"Tahu nggak, gaji anggota DPR bisa tembus Rp 100 juta per bulan?"
Kalimat ini sempat jadi pembuka obrolan di mana-mana. Dari warung kopi sampai grup WhatsApp keluarga. Bukan sekadar angka besar. Tapi simbol luka yang kembali menganga.
Di tengah rakyat yang masih berjibaku cari pekerjaan layak. Harga bahan pokok yang terus naik. Dan ketidakpastian ekonomi. Kabar gaji fantastis wakil rakyat terasa seperti tamparan.
Di media sosial, reaksi publik langsung meledak. Ada yang sinis. Ada yang marah. Ada yang geleng-geleng kepala.

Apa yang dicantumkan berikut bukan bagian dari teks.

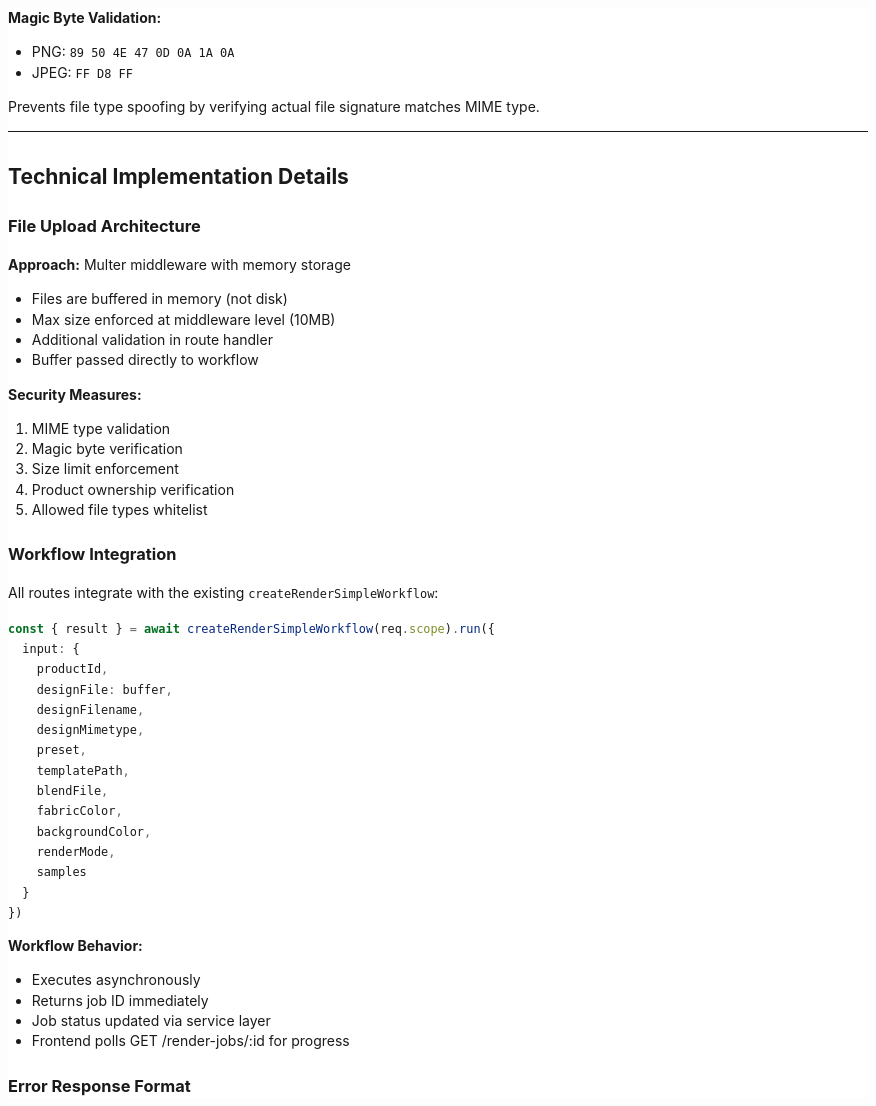 **Magic Byte Validation:**
- PNG: `89 50 4E 47 0D 0A 1A 0A`
- JPEG: `FF D8 FF`

Prevents file type spoofing by verifying actual file signature matches MIME type.

---

## Technical Implementation Details

### File Upload Architecture

**Approach:** Multer middleware with memory storage
- Files are buffered in memory (not disk)
- Max size enforced at middleware level (10MB)
- Additional validation in route handler
- Buffer passed directly to workflow

**Security Measures:**
1. MIME type validation
2. Magic byte verification
3. Size limit enforcement
4. Product ownership verification
5. Allowed file types whitelist

### Workflow Integration

All routes integrate with the existing `createRenderSimpleWorkflow`:

```typescript
const { result } = await createRenderSimpleWorkflow(req.scope).run({
  input: {
    productId,
    designFile: buffer,
    designFilename,
    designMimetype,
    preset,
    templatePath,
    blendFile,
    fabricColor,
    backgroundColor,
    renderMode,
    samples
  }
})
```

**Workflow Behavior:**
- Executes asynchronously
- Returns job ID immediately
- Job status updated via service layer
- Frontend polls GET /render-jobs/:id for progress

### Error Response Format
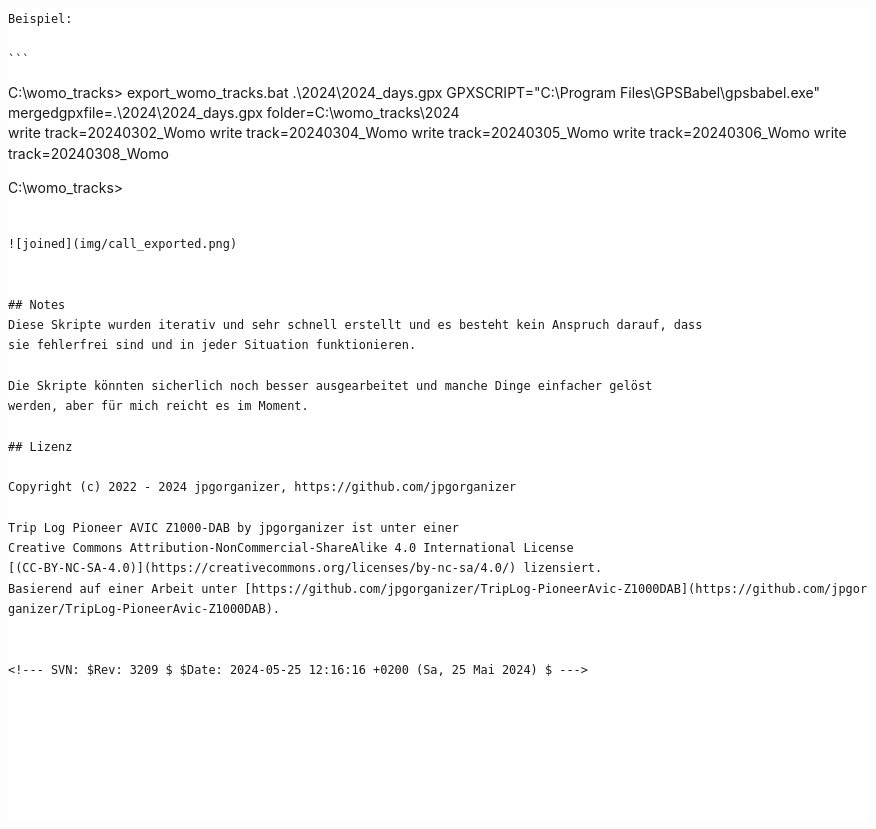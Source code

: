     Beispiel:

    ```    
   C:\womo_tracks> export_womo_tracks.bat .\2024\2024_days.gpx
   GPXSCRIPT="C:\Program Files\GPSBabel\gpsbabel.exe"
   mergedgpxfile=.\2024\2024_days.gpx
   folder=C:\womo_tracks\2024\
   write track=20240302_Womo
   write track=20240304_Womo
   write track=20240305_Womo
   write track=20240306_Womo
   write track=20240308_Womo

   C:\womo_tracks>
   ```    

   ![joined](img/call_exported.png)


## Notes
Diese Skripte wurden iterativ und sehr schnell erstellt und es besteht kein Anspruch darauf, dass
sie fehlerfrei sind und in jeder Situation funktionieren.

Die Skripte könnten sicherlich noch besser ausgearbeitet und manche Dinge einfacher gelöst
werden, aber für mich reicht es im Moment.

## Lizenz

Copyright (c) 2022 - 2024 jpgorganizer, https://github.com/jpgorganizer 

Trip Log Pioneer AVIC Z1000-DAB by jpgorganizer ist unter einer 
Creative Commons Attribution-NonCommercial-ShareAlike 4.0 International License 
[(CC-BY-NC-SA-4.0)](https://creativecommons.org/licenses/by-nc-sa/4.0/) lizensiert.
Basierend auf einer Arbeit unter [https://github.com/jpgorganizer/TripLog-PioneerAvic-Z1000DAB](https://github.com/jpgorganizer/TripLog-PioneerAvic-Z1000DAB). 
 

<!--- SVN: $Rev: 3209 $ $Date: 2024-05-25 12:16:16 +0200 (Sa, 25 Mai 2024) $ --->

Rasanya sulit memahami logika sistem, yang membolehkan seorang digaji Rp 3 juta per hari. Sementara jutaan orang Indonesia masih bertahan hidup dengan gaji Rp 3 juta per bulan. Bahkan kurang.

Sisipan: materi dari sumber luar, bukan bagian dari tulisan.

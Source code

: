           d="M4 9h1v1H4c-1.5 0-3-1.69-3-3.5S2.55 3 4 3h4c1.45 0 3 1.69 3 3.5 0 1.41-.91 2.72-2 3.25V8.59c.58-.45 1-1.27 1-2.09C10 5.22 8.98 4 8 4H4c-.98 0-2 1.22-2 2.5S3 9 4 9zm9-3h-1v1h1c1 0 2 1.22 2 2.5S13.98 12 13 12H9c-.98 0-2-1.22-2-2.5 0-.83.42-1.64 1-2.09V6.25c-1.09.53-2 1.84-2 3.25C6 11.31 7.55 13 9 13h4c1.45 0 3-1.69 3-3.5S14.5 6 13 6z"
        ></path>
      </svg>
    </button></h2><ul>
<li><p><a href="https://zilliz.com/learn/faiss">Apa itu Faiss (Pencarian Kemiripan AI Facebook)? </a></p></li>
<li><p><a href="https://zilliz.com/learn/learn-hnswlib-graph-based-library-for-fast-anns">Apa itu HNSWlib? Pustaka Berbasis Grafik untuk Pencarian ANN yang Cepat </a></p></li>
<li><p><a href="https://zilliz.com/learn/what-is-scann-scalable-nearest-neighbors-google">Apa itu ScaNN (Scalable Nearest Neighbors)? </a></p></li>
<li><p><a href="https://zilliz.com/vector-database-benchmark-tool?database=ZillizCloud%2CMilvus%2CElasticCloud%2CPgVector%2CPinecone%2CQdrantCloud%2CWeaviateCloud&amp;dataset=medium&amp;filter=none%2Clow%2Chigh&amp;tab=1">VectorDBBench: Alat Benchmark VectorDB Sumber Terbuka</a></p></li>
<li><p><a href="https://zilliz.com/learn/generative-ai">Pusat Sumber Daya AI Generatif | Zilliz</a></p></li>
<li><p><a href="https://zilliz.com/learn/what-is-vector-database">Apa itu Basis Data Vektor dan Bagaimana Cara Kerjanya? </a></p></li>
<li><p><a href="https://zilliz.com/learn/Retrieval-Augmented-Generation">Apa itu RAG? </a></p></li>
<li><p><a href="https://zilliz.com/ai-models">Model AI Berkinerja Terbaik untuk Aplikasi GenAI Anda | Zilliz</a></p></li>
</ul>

Bagi sebagian orang, ini bukan isu baru. Polemik soal penghasilan pejabat publik memang selalu jadi bahan pembicaraan sejak dulu.
Tapi tetap saja tiap kali angka besar itu mencuat. Rasa kecewa dan frustrasi rakyat seperti diulang lagi dari awal.
Gaji besar sendiri mungkin bukan masalah utama. Yang lebih menyakitkan adalah kontrasnya.
Ketika rakyat harus memilih antara beli lauk atau bayar sekolah anak. Wakil rakyat bisa tenang menikmati tunjangan perumahan, komunikasi, listrik. Dan segala fasilitas lain. Tanpa rasa gak enakan.
Di sinilah letak masalahnya. Bukan soal nominal. Tapi soal kepekaan. Soal empati. Soal integritas.